Hepatitis B is an infectious illness of the liver caused by hepatitis B virus (HBV) that affects hominoidea including humans and causes an inflammation called hepatitis originally known as serum hepatitis. The disease has caused epidemics in part of Asia and Africa and it is endemic in China (William, 2006). About a third of the world population has been infected at one point in their lives including 350 million who are chronic carriers (Alter, 2006). Studies done in Nigeria showed HBV carriage rate in the range of 9% to 39% (Ezegbudo, 2004). The virus can live for a long period of time away from the body meaning that it can be shared among household items like toothbrushes, razor, etc. (Petersa and Jose, 2006).

HBsAg is the surface antigen of hepatitis B virus. It indicates current hepatitis B virus infection. It is the serological hallmark of HBV infection and appears in serum 1-10 weeks after acute exposure to HBV (McGovern, 2009).

HIV is Human Immunodeficiency Virus, a lentivirus (slowly replicating virus) that causes the Acquired Immunodeficiency Syndrome (AIDS). HIV virus and hepatitis B virus have a worldwide distribution; however prevalence of both infections is greater in the developing world especially Asia and Africa. They are two most common chronic viral infections documented worldwide (Soriano, 2006). Both viruses are present in Nigeria and are a significant cause of mortality and morbidity. Hepatitis B virus share the same transmission route as HIV and these routes include; through blood transfusions, sharing of needles to inject drugs, sexual activities and also sharing of razors or toothbrushes (Masto, 2004).

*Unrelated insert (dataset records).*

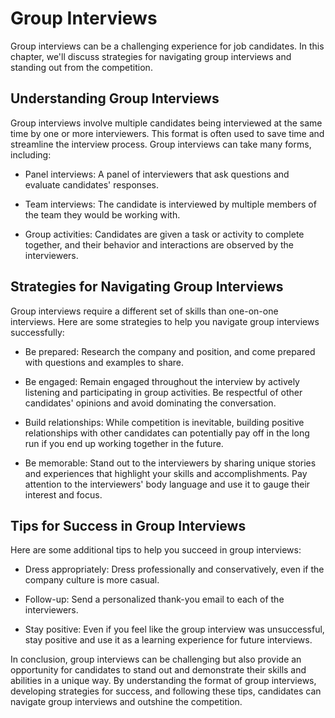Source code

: Group Interviews
=======================================================================

Group interviews can be a challenging experience for job candidates. In this chapter, we'll discuss strategies for navigating group interviews and standing out from the competition.

Understanding Group Interviews
------------------------------

Group interviews involve multiple candidates being interviewed at the same time by one or more interviewers. This format is often used to save time and streamline the interview process. Group interviews can take many forms, including:

* Panel interviews: A panel of interviewers that ask questions and evaluate candidates' responses.

* Team interviews: The candidate is interviewed by multiple members of the team they would be working with.

* Group activities: Candidates are given a task or activity to complete together, and their behavior and interactions are observed by the interviewers.

Strategies for Navigating Group Interviews
------------------------------------------

Group interviews require a different set of skills than one-on-one interviews. Here are some strategies to help you navigate group interviews successfully:

* Be prepared: Research the company and position, and come prepared with questions and examples to share.

* Be engaged: Remain engaged throughout the interview by actively listening and participating in group activities. Be respectful of other candidates' opinions and avoid dominating the conversation.

* Build relationships: While competition is inevitable, building positive relationships with other candidates can potentially pay off in the long run if you end up working together in the future.

* Be memorable: Stand out to the interviewers by sharing unique stories and experiences that highlight your skills and accomplishments. Pay attention to the interviewers' body language and use it to gauge their interest and focus.

Tips for Success in Group Interviews
------------------------------------

Here are some additional tips to help you succeed in group interviews:

* Dress appropriately: Dress professionally and conservatively, even if the company culture is more casual.

* Follow-up: Send a personalized thank-you email to each of the interviewers.

* Stay positive: Even if you feel like the group interview was unsuccessful, stay positive and use it as a learning experience for future interviews.

In conclusion, group interviews can be challenging but also provide an opportunity for candidates to stand out and demonstrate their skills and abilities in a unique way. By understanding the format of group interviews, developing strategies for success, and following these tips, candidates can navigate group interviews and outshine the competition.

A person who is infected with both HIV and hepatitis B virus is said to be HIV/HBV co-infected. The presence of infection markers to these two viruses obviously presents great risk to the recipient and because of the similarity in their mode of transmission; HIV and HBV often co-exist in the same patient. Some studies suggested that as many as 70%-90% of HIV positive people have evidence of past or current HBV infection (Lipiroth, 2007) while about 2.4 million are estimated to have chronic HBV infection (Bonacin, 2004). HBV co-infection in HIV positive individual is of utmost importance because of the underlying hepatic complications which have been shown to decrease the life expectancy in HIV infected populations (Chung, 2006).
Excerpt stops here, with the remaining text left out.